Menurutnya, masuknya sekitar 300 nama ini menunjukkan bahwa AH telah melanggar kesepakatan untuk ikut memasukkan perwakilan kubu BS dalam panitia Munas Golkar 2019, karena sebanyak 90 perwakilan kubu BS telah dicoret oleh AH beberapa waktu lalu. "Kesepakatan adalah semacam semangat bersama, duduk bersama, dan kesepakatan itu ternyata sudah dilanggar," ucapnya.

Selain protes terhadap panitia pelaksana Munas Golkar 2019 yang dianggap tidak sesuai dengan AD/ART, BS juga mengungkit ungkit AH yang dinilai tidak menjalankan komitmen yang telah disepakatinya. Menurut pengakuan BS, dirinya dan Ketua Umum Partai Golkar AH pernah membuat komitmen yang dituangkan dalam sebuah kesepakatan.

Namun, dalam perjalanannya, komitmen itu tidak dijalankan oleh AH. Hal inilah yang mendasari BS pada akhirnya maju mencalonkan diri sebagai ketua umum Partai Golkar. "Perlu saya jelaskan di sini bahwa komitmen kami berdua dengan Pak AH adalah komitmen semacam gentlemen agreement," kata BS di Kompleks Parlemen, Senayan, Jakarta, Jumat (22/11/2019). "Jadi kalau kemudian pada akhirnya hari ini saya menyatakan maju (sebagai calon ketua umum) itu karena ada komitmen yang tidak ditunjukkan atau tidak dipenuhi," tuturnya.

BS mengatakan, kesepakatan itu dibuat sebelum dirinya ditunjuk sebagai Ketua MPR yang dicalonkan Partai Golkar. Saat itu, BSbersedia mewakili Golkar maju sebagai pimpinan MPR dengan sejumlah syarat. Persyaratan itu seperti, rekonsiliasi antara pendukung BS dan AH. BS meminta pendukungnya dipulihkan ke posisi semula, dengan ditempatkan di kursi alat kelengkapan dewan (AKD) DPR serta kepengurusan Partai Golkar. "Yang terpenting adalah dalam susunan alat kelengkapan dewan, dan pemecatan-pemecatan yang dilakukan di daerah selama proses saya maju dan mereka mendukung saya," ujar BS.

Syarat tersebut, lanjut BS, disetujui oleh AH. Keduanya lantas berjabat tangan tanda persetujuan. BS pun lantas menyatakan diri untuk cooling down. Akan tetapi, komitmen itu tak direalisasikan. Tak ada rekonsiliasi antara pendukung BS dan AH, dan tak ada pemulihan posisi para pendukung BS di DPR maupun struktur organisasi partai.

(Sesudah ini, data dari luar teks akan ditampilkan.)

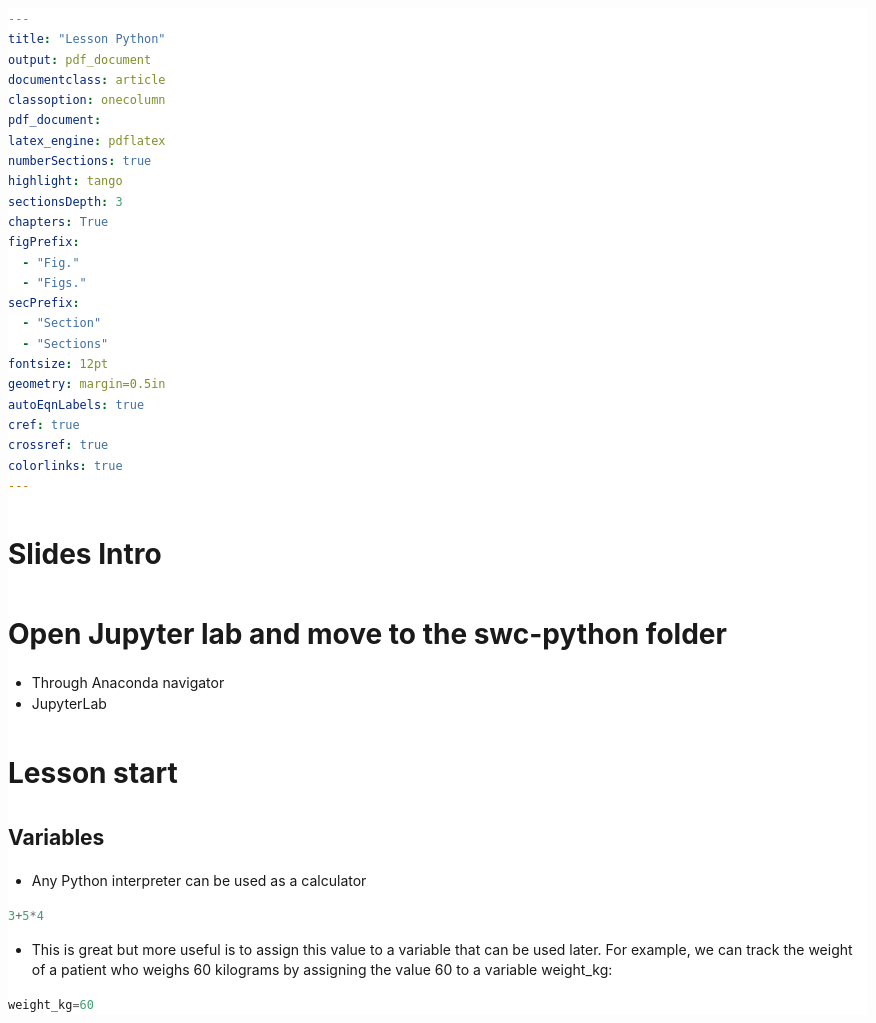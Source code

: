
 ```yaml
---
title: "Lesson Python"
output: pdf_document
documentclass: article
classoption: onecolumn
pdf_document:
latex_engine: pdflatex
numberSections: true
highlight: tango
sectionsDepth: 3
chapters: True
figPrefix:
  - "Fig."
  - "Figs."
secPrefix:
  - "Section"
  - "Sections"
fontsize: 12pt
geometry: margin=0.5in
autoEqnLabels: true
cref: true
crossref: true
colorlinks: true
---
```


# Slides Intro 

# Open Jupyter lab and move to the swc-python folder 

- Through Anaconda navigator
- JupyterLab

# Lesson start 

## Variables 

- Any Python interpreter can be used as a calculator 

```python
3+5*4
```

- This is great but more useful is to assign this value to a variable that can be used later.
For example, we can track the weight of a patient who weighs 60 kilograms by assigning the value 60 to a variable weight_kg:

```python
weight_kg=60
```
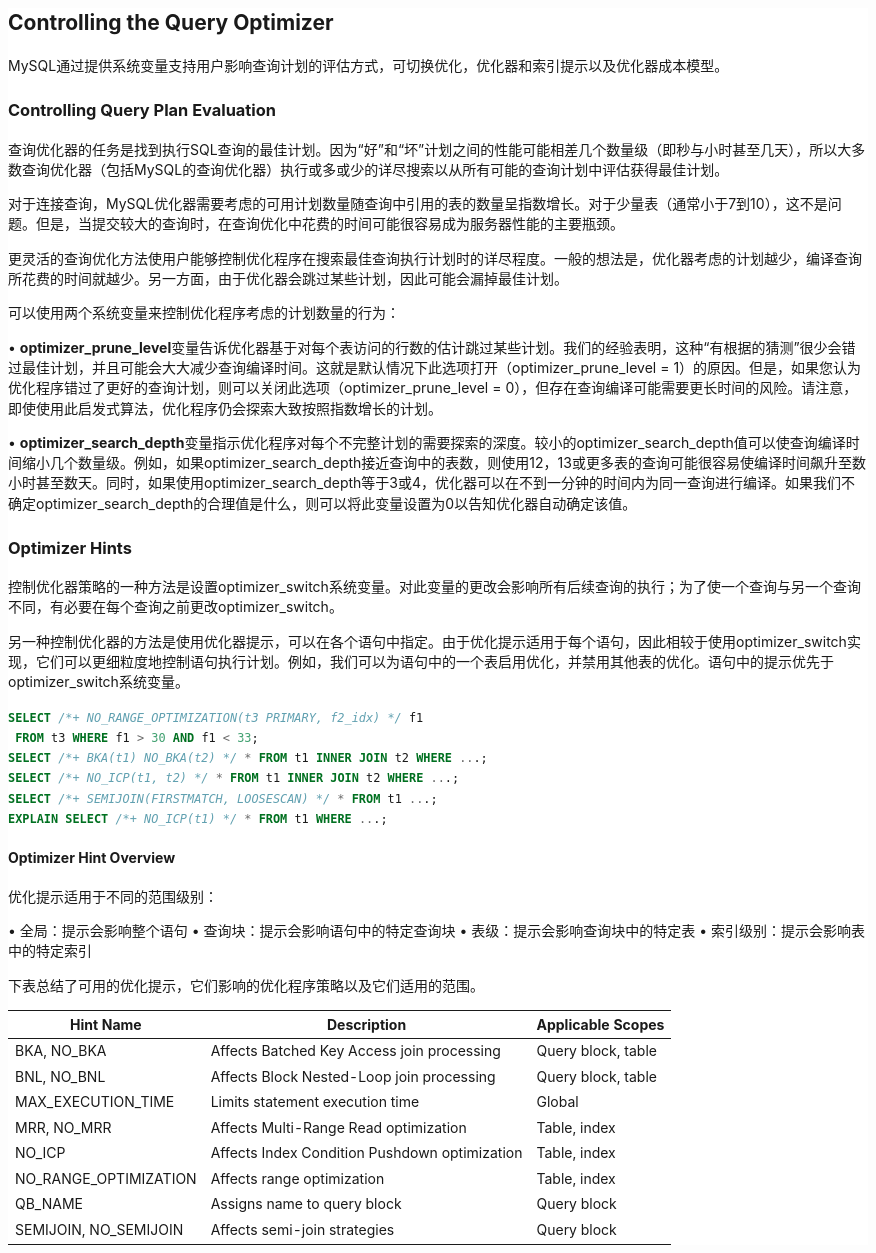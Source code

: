 ## Controlling the Query Optimizer

MySQL通过提供系统变量支持用户影响查询计划的评估方式，可切换优化，优化器和索引提示以及优化器成本模型。

### Controlling Query Plan Evaluation

查询优化器的任务是找到执行SQL查询的最佳计划。因为“好”和“坏”计划之间的性能可能相差几个数量级（即秒与小时甚至几天），所以大多数查询优化器（包括MySQL的查询优化器）执行或多或少的详尽搜索以从所有可能的查询计划中评估获得最佳计划。

对于连接查询，MySQL优化器需要考虑的可用计划数量随查询中引用的表的数量呈指数增长。对于少量表（通常小于7到10），这不是问题。但是，当提交较大的查询时，在查询优化中花费的时间可能很容易成为服务器性能的主要瓶颈。

更灵活的查询优化方法使用户能够控制优化程序在搜索最佳查询执行计划时的详尽程度。一般的想法是，优化器考虑的计划越少，编译查询所花费的时间就越少。另一方面，由于优化器会跳过某些计划，因此可能会漏掉最佳计划。

可以使用两个系统变量来控制优化程序考虑的计划数量的行为：

• **optimizer_prune_level**变量告诉优化器基于对每个表访问的行数的估计跳过某些计划。我们的经验表明，这种“有根据的猜测”很少会错过最佳计划，并且可能会大大减少查询编译时间。这就是默认情况下此选项打开（optimizer_prune_level = 1）的原因。但是，如果您认为优化程序错过了更好的查询计划，则可以关闭此选项（optimizer_prune_level = 0），但存在查询编译可能需要更长时间的风险。请注意，即使使用此启发式算法，优化程序仍会探索大致按照指数增长的计划。

• **optimizer_search_depth**变量指示优化程序对每个不完整计划的需要探索的深度。较小的optimizer_search_depth值可以使查询编译时间缩小几个数量级。例如，如果optimizer_search_depth接近查询中的表数，则使用12，13或更多表的查询可能很容易使编译时间飙升至数小时甚至数天。同时，如果使用optimizer_search_depth等于3或4，优化器可以在不到一分钟的时间内为同一查询进行编译。如果我们不确定optimizer_search_depth的合理值是什么，则可以将此变量设置为0以告知优化器自动确定该值。

### Optimizer Hints

控制优化器策略的一种方法是设置optimizer_switch系统变量。对此变量的更改会影响所有后续查询的执行；为了使一个查询与另一个查询不同，有必要在每个查询之前更改optimizer_switch。

另一种控制优化器的方法是使用优化器提示，可以在各个语句中指定。由于优化提示适用于每个语句，因此相较于使用optimizer_switch实现，它们可以更细粒度地控制语句执行计划。例如，我们可以为语句中的一个表启用优化，并禁用其他表的优化。语句中的提示优先于optimizer_switch系统变量。

```sql
SELECT /*+ NO_RANGE_OPTIMIZATION(t3 PRIMARY, f2_idx) */ f1
 FROM t3 WHERE f1 > 30 AND f1 < 33;
SELECT /*+ BKA(t1) NO_BKA(t2) */ * FROM t1 INNER JOIN t2 WHERE ...;
SELECT /*+ NO_ICP(t1, t2) */ * FROM t1 INNER JOIN t2 WHERE ...;
SELECT /*+ SEMIJOIN(FIRSTMATCH, LOOSESCAN) */ * FROM t1 ...;
EXPLAIN SELECT /*+ NO_ICP(t1) */ * FROM t1 WHERE ...;
```

#### Optimizer Hint Overview

优化提示适用于不同的范围级别：

• 全局：提示会影响整个语句
• 查询块：提示会影响语句中的特定查询块
• 表级：提示会影响查询块中的特定表
• 索引级别：提示会影响表中的特定索引

下表总结了可用的优化提示，它们影响的优化程序策略以及它们适用的范围。

| Hint Name             | Description                                              | Applicable Scopes  |
| --------------------- | -------------------------------------------------------- | ------------------ |
| BKA, NO_BKA           | Affects Batched Key Access join processing               | Query block, table |
| BNL, NO_BNL           | Affects Block Nested-Loop join processing                | Query block, table |
| MAX_EXECUTION_TIME    | Limits statement execution time                          | Global             |
| MRR, NO_MRR           | Affects Multi-Range Read optimization                    | Table, index       |
| NO_ICP                | Affects Index Condition Pushdown optimization            | Table, index       |
| NO_RANGE_OPTIMIZATION | Affects range optimization                               | Table, index       |
| QB_NAME               | Assigns name to query block                              | Query block        |
| SEMIJOIN, NO_SEMIJOIN | Affects semi-join strategies                             | Query block        |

Bahkan, menurut BS, para tenaga ahli (TA) anggota DPR yang mendukung BS pun dicopot dari jabatan mereka. "Jangankan bicara soal pimpinan komisi yang diturunkan gara-gara mendukung saya kemudian dikembalikkan, jangankan juga posisi pendukung saya yang sudah di komisi tertentu lalu kemudian digeser ke komisi yang sebetulnya bukan bidangnya atau tidak diminati oleh yang bersangkutan," ujar BS.

Atas keadaan tersebut, BS merasa pendukungnya telah dizalimi. Ia pun merasa tidak bisa lagi dalam keadaan cooling down, sehingga pada akhirnya maju mencalonkan diri sebagai ketua umum. "Sehingga itulah yang kemudian yang pada akhirnya membuat saya pada posisi sulit dan tidak bisa lagi terus menerus berpegang pada posisi yang cooling down," kata BS.

Sementara itu dari kubu AH sendiri, BS dianggap sebagai telah berkhianat. Karena BS pernah menyatakan dukungan kepada AH  untuk kembali mencalonkan diri sebagai ketua umum tak lama setelah dilantik sebagai Ketua MPR. Karena itu Ketua DPP Partai Golkar Ace Hasan Syadzily mengingatkan BS  agar memegang teguh komitmen yang disepakati bersama AH, sebelum akhirnya terpilih menjadi Ketua MPR secara aklamasi.

Menurut Ace, komitmen itu adalah BS menyatakan kembali mendukung AH sebagai Ketum Golkar. "Jadi tentu ya saya percaya Pak BS tidak akan menyalahi atau melanggar komitmen yang telah dibuat antara Pak AH dengan Pak BS itu," kata Ace di di Kompleks Parlemen, Senayan, Jakarta, Senin (4/11/2019).

Senada dengan Ace, Politisi Golkar Ahmad Doli Kurnia Tanjung mengatakan, BS pernah menyatakan akan kembali mendukung AH menjadi ketum Partai Golkar pada periode berikutnya, sebelum ditunjuk jadi Ketua MPR. Menurut Doli, pengusulan nama BS disinyalir bentuk dari kesepakatan politik dengan AH. "Yang saya tahu dan saya kira kita melihat semua di televisi dan media, Pak BS  menyatakan akan mendukung Pak AH pada musyawarah nasional 2019," kata Doli di Kompleks Parlemen, Senayan, Jakarta, Senin (4/11/2019).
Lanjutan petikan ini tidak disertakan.